▸ PROMPT:
Nothing but a number is wanted: the count of lines in the records below that include "India".
======== INPUT
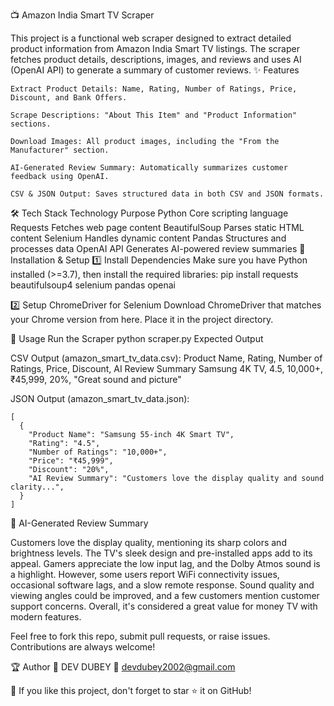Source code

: 📺 Amazon India Smart TV Scraper

This project is a functional web scraper designed to extract detailed product information from Amazon India Smart TV listings. The scraper fetches product details, descriptions, images, and reviews and uses AI (OpenAI API) to generate a summary of customer reviews.
✨ Features

    Extract Product Details: Name, Rating, Number of Ratings, Price, Discount, and Bank Offers.

    Scrape Descriptions: "About This Item" and "Product Information" sections.

    Download Images: All product images, including the "From the Manufacturer" section.

    AI-Generated Review Summary: Automatically summarizes customer feedback using OpenAI.

    CSV & JSON Output: Saves structured data in both CSV and JSON formats.

🛠 Tech Stack
Technology	Purpose
Python	Core scripting language
Requests	Fetches web page content
BeautifulSoup	Parses static HTML content
Selenium	Handles dynamic content
Pandas	Structures and processes data
OpenAI API	Generates AI-powered review summaries
🚀 Installation & Setup
1️⃣ Install Dependencies
Make sure you have Python installed (>=3.7), then install the required libraries:
pip install requests beautifulsoup4 selenium pandas openai

2️⃣ Setup ChromeDriver for Selenium
Download ChromeDriver that matches your Chrome version from here.
Place it in the project directory.

📜 Usage
Run the Scraper
python scraper.py
Expected Output

CSV Output (amazon_smart_tv_data.csv):
Product Name, Rating, Number of Ratings, Price, Discount, AI Review Summary
Samsung 4K TV, 4.5, 10,000+, ₹45,999, 20%, "Great sound and picture"

JSON Output (amazon_smart_tv_data.json):

    [
      {
        "Product Name": "Samsung 55-inch 4K Smart TV",
        "Rating": "4.5",
        "Number of Ratings": "10,000+",
        "Price": "₹45,999",
        "Discount": "20%",
        "AI Review Summary": "Customers love the display quality and sound clarity...",
      }
    ]

🤖 AI-Generated Review Summary

Customers love the display quality, mentioning its sharp colors and brightness levels. The TV's sleek design and pre-installed apps add to its appeal. Gamers appreciate the low input lag, and the Dolby Atmos sound is a highlight. However, some users report WiFi connectivity issues, occasional software lags, and a slow remote response. Sound quality and viewing angles could be improved, and a few customers mention customer support concerns. Overall, it's considered a great value for money TV with modern features.


Feel free to fork this repo, submit pull requests, or raise issues. Contributions are always welcome!

🏆 Author
👤 DEV DUBEY
📧 devdubey2002@gmail.com

🌟 If you like this project, don't forget to star ⭐ it on GitHub!
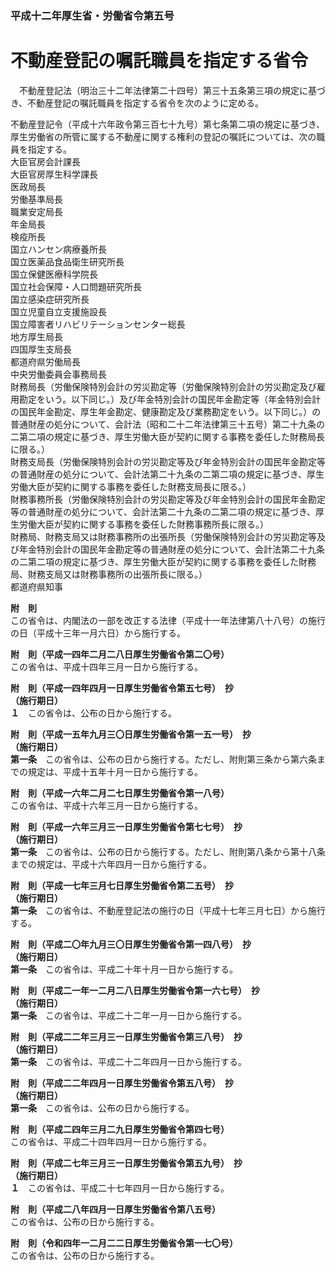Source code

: ### 平成十二年厚生省・労働省令第五号  
# 不動産登記の嘱託職員を指定する省令  
　不動産登記法（明治三十二年法律第二十四号）第三十五条第三項の規定に基づき、不動産登記の嘱託職員を指定する省令を次のように定める。  
  
不動産登記令（平成十六年政令第三百七十九号）第七条第二項の規定に基づき、厚生労働省の所管に属する不動産に関する権利の登記の嘱託については、次の職員を指定する。  
大臣官房会計課長  
大臣官房厚生科学課長  
医政局長  
労働基準局長  
職業安定局長  
年金局長  
検疫所長  
国立ハンセン病療養所長  
国立医薬品食品衛生研究所長  
国立保健医療科学院長  
国立社会保障・人口問題研究所長  
国立感染症研究所長  
国立児童自立支援施設長  
国立障害者リハビリテーションセンター総長  
地方厚生局長  
四国厚生支局長  
都道府県労働局長  
中央労働委員会事務局長  
財務局長（労働保険特別会計の労災勘定等（労働保険特別会計の労災勘定及び雇用勘定をいう。以下同じ。）及び年金特別会計の国民年金勘定等（年金特別会計の国民年金勘定、厚生年金勘定、健康勘定及び業務勘定をいう。以下同じ。）の普通財産の処分について、会計法（昭和二十二年法律第三十五号）第二十九条の二第二項の規定に基づき、厚生労働大臣が契約に関する事務を委任した財務局長に限る。）  
財務支局長（労働保険特別会計の労災勘定等及び年金特別会計の国民年金勘定等の普通財産の処分について、会計法第二十九条の二第二項の規定に基づき、厚生労働大臣が契約に関する事務を委任した財務支局長に限る。）  
財務事務所長（労働保険特別会計の労災勘定等及び年金特別会計の国民年金勘定等の普通財産の処分について、会計法第二十九条の二第二項の規定に基づき、厚生労働大臣が契約に関する事務を委任した財務事務所長に限る。）  
財務局、財務支局又は財務事務所の出張所長（労働保険特別会計の労災勘定等及び年金特別会計の国民年金勘定等の普通財産の処分について、会計法第二十九条の二第二項の規定に基づき、厚生労働大臣が契約に関する事務を委任した財務局、財務支局又は財務事務所の出張所長に限る。）  
都道府県知事  
  
**附　則**  
この省令は、内閣法の一部を改正する法律（平成十一年法律第八十八号）の施行の日（平成十三年一月六日）から施行する。  
  
**附　則（平成一四年二月二八日厚生労働省令第二〇号）**  
この省令は、平成十四年三月一日から施行する。  
  
**附　則（平成一四年四月一日厚生労働省令第五七号）　抄**  
**（施行期日）**  
**１**　この省令は、公布の日から施行する。  
  
**附　則（平成一五年九月三〇日厚生労働省令第一五一号）　抄**  
**（施行期日）**  
**第一条**　この省令は、公布の日から施行する。ただし、附則第三条から第六条までの規定は、平成十五年十月一日から施行する。  
  
**附　則（平成一六年二月二七日厚生労働省令第一八号）**  
この省令は、平成十六年三月一日から施行する。  
  
**附　則（平成一六年三月三一日厚生労働省令第七七号）　抄**  
**（施行期日）**  
**第一条**　この省令は、公布の日から施行する。ただし、附則第八条から第十八条までの規定は、平成十六年四月一日から施行する。  
  
**附　則（平成一七年三月七日厚生労働省令第二五号）　抄**  
**（施行期日）**  
**第一条**　この省令は、不動産登記法の施行の日（平成十七年三月七日）から施行する。  
  
**附　則（平成二〇年九月三〇日厚生労働省令第一四八号）　抄**  
**（施行期日）**  
**第一条**　この省令は、平成二十年十月一日から施行する。  
  
**附　則（平成二一年一二月二八日厚生労働省令第一六七号）　抄**  
**（施行期日）**  
**第一条**　この省令は、平成二十二年一月一日から施行する。  
  
**附　則（平成二二年三月三一日厚生労働省令第三八号）　抄**  
**（施行期日）**  
**第一条**　この省令は、平成二十二年四月一日から施行する。  
  
**附　則（平成二二年四月一日厚生労働省令第五八号）　抄**  
**（施行期日）**  
**第一条**　この省令は、公布の日から施行する。  
  
**附　則（平成二四年三月二九日厚生労働省令第四七号）**  
この省令は、平成二十四年四月一日から施行する。  
  
**附　則（平成二七年三月三一日厚生労働省令第五九号）　抄**  
**（施行期日）**  
**１**　この省令は、平成二十七年四月一日から施行する。  
  
**附　則（平成二八年四月一日厚生労働省令第八五号）**  
この省令は、公布の日から施行する。  
  
**附　則（令和四年一二月二二日厚生労働省令第一七〇号）**  
この省令は、公布の日から施行する。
================
▸ ANSWER TO THIS PROBLEM:
2